What makes the Frontiers journals even more interesting is their novel policy for article reviewers. Reviewers are not anonymous, but rather "the Referee remains anonymous only during the review period. After the review, the screen is lifted and the Referees are disclosed and acknowledged on the published paper." No more annoying reviews by lazy referees who obviously haven't read the paper closely.

Also, if you review a paper that is ultimately accepted for publication you will have the option of writing up "a one-page summary of the paper co-authored by all participating Referees. These commentaries are referenced and citable and are major incentive for Referees because the current trend is for readers to read more meta-papers before going to the deeper original studies."

This is a very interesting experiment in publication practices. On one hand, writers are almost guaranteed to get constructive and helpful criticisms rather than half-thought-out potshots. On the other hand, if you are a small fish reviewing the paper of a "big name" lab, you might be tempted to hold your punches so as not to incur the wrath of someone with a lot of power in your subfield. Also, referees might be tempted to accept publications so they can get their summary published, thereby packing their CV.

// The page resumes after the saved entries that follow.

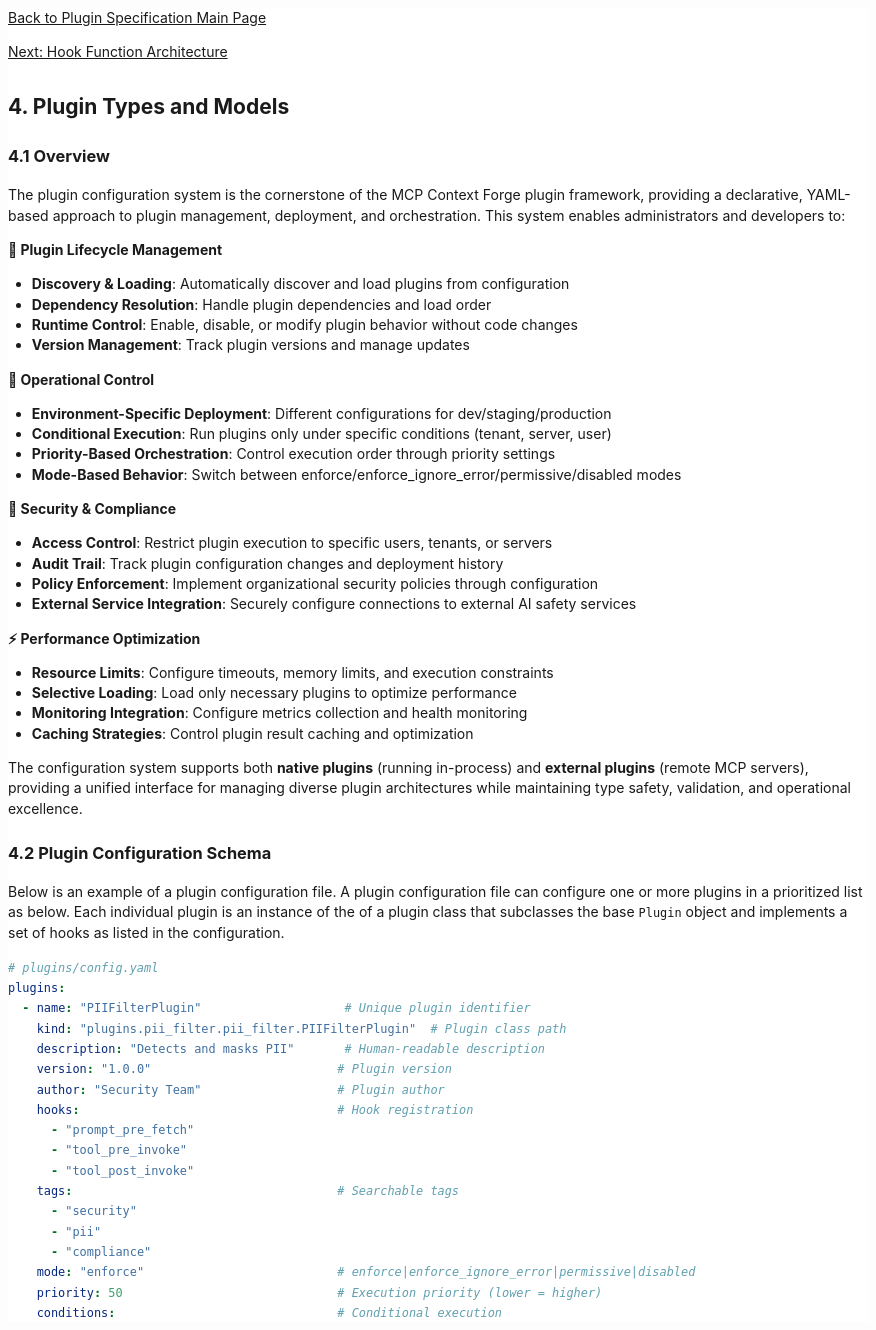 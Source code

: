 
[Back to Plugin Specification Main Page](../plugin-framework-specification.md)

[Next: Hook Function Architecture](./hooks-overview.md)

## 4. Plugin Types and Models

### 4.1 Overview

The plugin configuration system is the cornerstone of the MCP Context Forge plugin framework, providing a declarative, YAML-based approach to plugin management, deployment, and orchestration. This system enables administrators and developers to:

**🎯 Plugin Lifecycle Management**
- **Discovery & Loading**: Automatically discover and load plugins from configuration
- **Dependency Resolution**: Handle plugin dependencies and load order
- **Runtime Control**: Enable, disable, or modify plugin behavior without code changes
- **Version Management**: Track plugin versions and manage updates

**🔧 Operational Control**
- **Environment-Specific Deployment**: Different configurations for dev/staging/production
- **Conditional Execution**: Run plugins only under specific conditions (tenant, server, user)
- **Priority-Based Orchestration**: Control execution order through priority settings
- **Mode-Based Behavior**: Switch between enforce/enforce_ignore_error/permissive/disabled modes

**🔐 Security & Compliance**
- **Access Control**: Restrict plugin execution to specific users, tenants, or servers
- **Audit Trail**: Track plugin configuration changes and deployment history
- **Policy Enforcement**: Implement organizational security policies through configuration
- **External Service Integration**: Securely configure connections to external AI safety services

**⚡ Performance Optimization**
- **Resource Limits**: Configure timeouts, memory limits, and execution constraints
- **Selective Loading**: Load only necessary plugins to optimize performance
- **Monitoring Integration**: Configure metrics collection and health monitoring
- **Caching Strategies**: Control plugin result caching and optimization

The configuration system supports both **native plugins** (running in-process) and **external plugins** (remote MCP servers), providing a unified interface for managing diverse plugin architectures while maintaining type safety, validation, and operational excellence.

### 4.2 Plugin Configuration Schema

Below is an example of a plugin configuration file.  A plugin configuration file can configure one or more plugins in a prioritized list as below.  Each individual plugin is an instance of the of a plugin class that subclasses the base `Plugin` object and implements a set of hooks as listed in the configuration.   

```yaml
# plugins/config.yaml
plugins:
  - name: "PIIFilterPlugin"                    # Unique plugin identifier
    kind: "plugins.pii_filter.pii_filter.PIIFilterPlugin"  # Plugin class path
    description: "Detects and masks PII"       # Human-readable description
    version: "1.0.0"                          # Plugin version
    author: "Security Team"                   # Plugin author
    hooks:                                    # Hook registration
      - "prompt_pre_fetch"
      - "tool_pre_invoke"
      - "tool_post_invoke"
    tags:                                     # Searchable tags
      - "security"
      - "pii"
      - "compliance"
    mode: "enforce"                           # enforce|enforce_ignore_error|permissive|disabled
    priority: 50                              # Execution priority (lower = higher)
    conditions:                               # Conditional execution
```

Time will tell whether this radical experiment in open access journals has legs. The first issue has some very interesting articles. The first four are:
1.Shaul Druckmann, Yoav Banitt, Albert A. Gidon, Felix Schürmann, Henry Markram and Idan Segev A Novel Multiple Objective Optimization Framework for Constraining Conductance-Based Neuron Models by Experimental Data.
2.Alex Thomson and Christophe M. Lamy Functional maps of neocortical local circuitry.
3.Sidarta Ribeiro, Xinwu Shi, Matthew Engelhard, Yi Zhou, Hao Zhang, Damien Gervasoni, Shih-Chieh Lin, Kazuhiro Wada, Nelson A. Lemo and Miguel A. Nicolelis Novel experience induces persistent sleep-dependent plasticity in the cortex but not in the hippocampus.
4.Nestor Parga and Larry Abbott Network model of spontaneous activity exhibiting synchronous transitions between up and down states.